Problem statement: Extract every record, keeping each one exactly as it is.

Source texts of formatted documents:
########################################

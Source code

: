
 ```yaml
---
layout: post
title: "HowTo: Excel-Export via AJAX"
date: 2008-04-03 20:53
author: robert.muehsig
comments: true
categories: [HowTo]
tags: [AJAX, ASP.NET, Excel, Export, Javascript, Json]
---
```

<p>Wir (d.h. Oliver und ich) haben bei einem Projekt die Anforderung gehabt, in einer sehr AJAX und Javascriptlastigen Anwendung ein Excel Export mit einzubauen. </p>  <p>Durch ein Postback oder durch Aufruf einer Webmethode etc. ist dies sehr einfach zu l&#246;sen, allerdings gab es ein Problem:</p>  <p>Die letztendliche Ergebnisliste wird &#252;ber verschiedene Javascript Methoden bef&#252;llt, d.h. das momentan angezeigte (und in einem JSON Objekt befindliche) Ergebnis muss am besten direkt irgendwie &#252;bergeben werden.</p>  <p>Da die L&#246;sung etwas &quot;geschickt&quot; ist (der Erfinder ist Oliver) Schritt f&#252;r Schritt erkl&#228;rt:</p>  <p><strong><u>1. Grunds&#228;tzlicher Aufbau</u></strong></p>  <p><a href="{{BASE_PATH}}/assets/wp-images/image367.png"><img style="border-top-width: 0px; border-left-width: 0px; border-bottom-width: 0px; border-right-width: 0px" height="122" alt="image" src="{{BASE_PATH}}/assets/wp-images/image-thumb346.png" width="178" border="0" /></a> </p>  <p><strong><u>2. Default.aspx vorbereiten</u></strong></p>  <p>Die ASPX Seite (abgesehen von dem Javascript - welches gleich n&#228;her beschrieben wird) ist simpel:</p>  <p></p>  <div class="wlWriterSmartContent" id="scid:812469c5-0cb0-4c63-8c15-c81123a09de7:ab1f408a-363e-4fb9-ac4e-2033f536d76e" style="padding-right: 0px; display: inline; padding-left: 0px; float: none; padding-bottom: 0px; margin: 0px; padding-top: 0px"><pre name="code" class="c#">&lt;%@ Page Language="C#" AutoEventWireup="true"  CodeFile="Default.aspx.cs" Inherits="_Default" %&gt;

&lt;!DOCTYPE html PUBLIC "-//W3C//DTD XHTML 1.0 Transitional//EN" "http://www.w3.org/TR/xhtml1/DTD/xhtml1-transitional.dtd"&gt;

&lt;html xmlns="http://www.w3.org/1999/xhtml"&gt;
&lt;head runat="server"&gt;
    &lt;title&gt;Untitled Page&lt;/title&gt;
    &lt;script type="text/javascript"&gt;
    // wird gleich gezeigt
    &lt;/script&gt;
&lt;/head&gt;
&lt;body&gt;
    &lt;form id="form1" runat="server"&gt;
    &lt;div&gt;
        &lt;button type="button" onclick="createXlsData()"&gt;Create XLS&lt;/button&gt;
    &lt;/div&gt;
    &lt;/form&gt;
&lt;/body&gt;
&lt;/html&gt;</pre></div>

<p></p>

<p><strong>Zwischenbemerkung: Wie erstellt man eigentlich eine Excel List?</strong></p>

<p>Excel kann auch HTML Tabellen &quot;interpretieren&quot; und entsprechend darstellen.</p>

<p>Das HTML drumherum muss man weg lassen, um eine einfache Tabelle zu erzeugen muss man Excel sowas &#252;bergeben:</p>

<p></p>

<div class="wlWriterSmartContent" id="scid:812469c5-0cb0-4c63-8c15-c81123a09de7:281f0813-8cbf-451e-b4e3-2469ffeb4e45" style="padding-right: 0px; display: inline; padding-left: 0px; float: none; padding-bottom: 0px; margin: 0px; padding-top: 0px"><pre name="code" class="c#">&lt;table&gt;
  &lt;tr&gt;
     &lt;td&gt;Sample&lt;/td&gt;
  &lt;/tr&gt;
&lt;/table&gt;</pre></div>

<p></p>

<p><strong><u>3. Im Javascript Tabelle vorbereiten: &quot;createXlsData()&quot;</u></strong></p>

########################################

Response:
Source code

:
 ```yaml
---
layout: post
title: "HowTo: Excel-Export via AJAX"
date: 2008-04-03 20:53
author: robert.muehsig
comments: true
categories: [HowTo]
tags: [AJAX, ASP.NET, Excel, Export, Javascript, Json]
---
```

<p>Wir (d.h. Oliver und ich) haben bei einem Projekt die Anforderung gehabt, in einer sehr AJAX und Javascriptlastigen Anwendung ein Excel Export mit einzubauen. </p>  <p>Durch ein Postback oder durch Aufruf einer Webmethode etc. ist dies sehr einfach zu l&#246;sen, allerdings gab es ein Problem:</p>  <p>Die letztendliche Ergebnisliste wird &#252;ber verschiedene Javascript Methoden bef&#252;llt, d.h. das momentan angezeigte (und in einem JSON Objekt befindliche) Ergebnis muss am besten direkt irgendwie &#252;bergeben werden.</p>  <p>Da die L&#246;sung etwas &quot;geschickt&quot; ist (der Erfinder ist Oliver) Schritt f&#252;r Schritt erkl&#228;rt:</p>  <p><strong><u>1. Grunds&#228;tzlicher Aufbau</u></strong></p>  <p><a href="{{BASE_PATH}}/assets/wp-images/image367.png"><img style="border-top-width: 0px; border-left-width: 0px; border-bottom-width: 0px; border-right-width: 0px" height="122" alt="image" src="{{BASE_PATH}}/assets/wp-images/image-thumb346.png" width="178" border="0" /></a> </p>  <p><strong><u>2. Default.aspx vorbereiten</u></strong></p>  <p>Die ASPX Seite (abgesehen von dem Javascript - welches gleich n&#228;her beschrieben wird) ist simpel:</p>  <p></p>  <div class="wlWriterSmartContent" id="scid:812469c5-0cb0-4c63-8c15-c81123a09de7:ab1f408a-363e-4fb9-ac4e-2033f536d76e" style="padding-right: 0px; display: inline; padding-left: 0px; float: none; padding-bottom: 0px; margin: 0px; padding-top: 0px"><pre name="code" class="c#">&lt;%@ Page Language="C#" AutoEventWireup="true"  CodeFile="Default.aspx.cs" Inherits="_Default" %&gt;

&lt;!DOCTYPE html PUBLIC "-//W3C//DTD XHTML 1.0 Transitional//EN" "http://www.w3.org/TR/xhtml1/DTD/xhtml1-transitional.dtd"&gt;

&lt;html xmlns="http://www.w3.org/1999/xhtml"&gt;
&lt;head runat="server"&gt;
    &lt;title&gt;Untitled Page&lt;/title&gt;
    &lt;script type="text/javascript"&gt;
    // wird gleich gezeigt
    &lt;/script&gt;
&lt;/head&gt;
&lt;body&gt;
    &lt;form id="form1" runat="server"&gt;
    &lt;div&gt;
        &lt;button type="button" onclick="createXlsData()"&gt;Create XLS&lt;/button&gt;
    &lt;/div&gt;
    &lt;/form&gt;
&lt;/body&gt;
&lt;/html&gt;</pre></div>

<p></p>

<p><strong>Zwischenbemerkung: Wie erstellt man eigentlich eine Excel List?</strong></p>

<p>Excel kann auch HTML Tabellen &quot;interpretieren&quot; und entsprechend darstellen.</p>

<p>Das HTML drumherum muss man weg lassen, um eine einfache Tabelle zu erzeugen muss man Excel sowas &#252;bergeben:</p>

<p></p>

<div class="wlWriterSmartContent" id="scid:812469c5-0cb0-4c63-8c15-c81123a09de7:281f0813-8cbf-451e-b4e3-2469ffeb4e45" style="padding-right: 0px; display: inline; padding-left: 0px; float: none; padding-bottom: 0px; margin: 0px; padding-top: 0px"><pre name="code" class="c#">&lt;table&gt;
  &lt;tr&gt;
     &lt;td&gt;Sample&lt;/td&gt;
  &lt;/tr&gt;
&lt;/table&gt;</pre></div>

<p></p>

<p><strong><u>3. Im Javascript Tabelle vorbereiten: &quot;createXlsData()&quot;</u></strong></p>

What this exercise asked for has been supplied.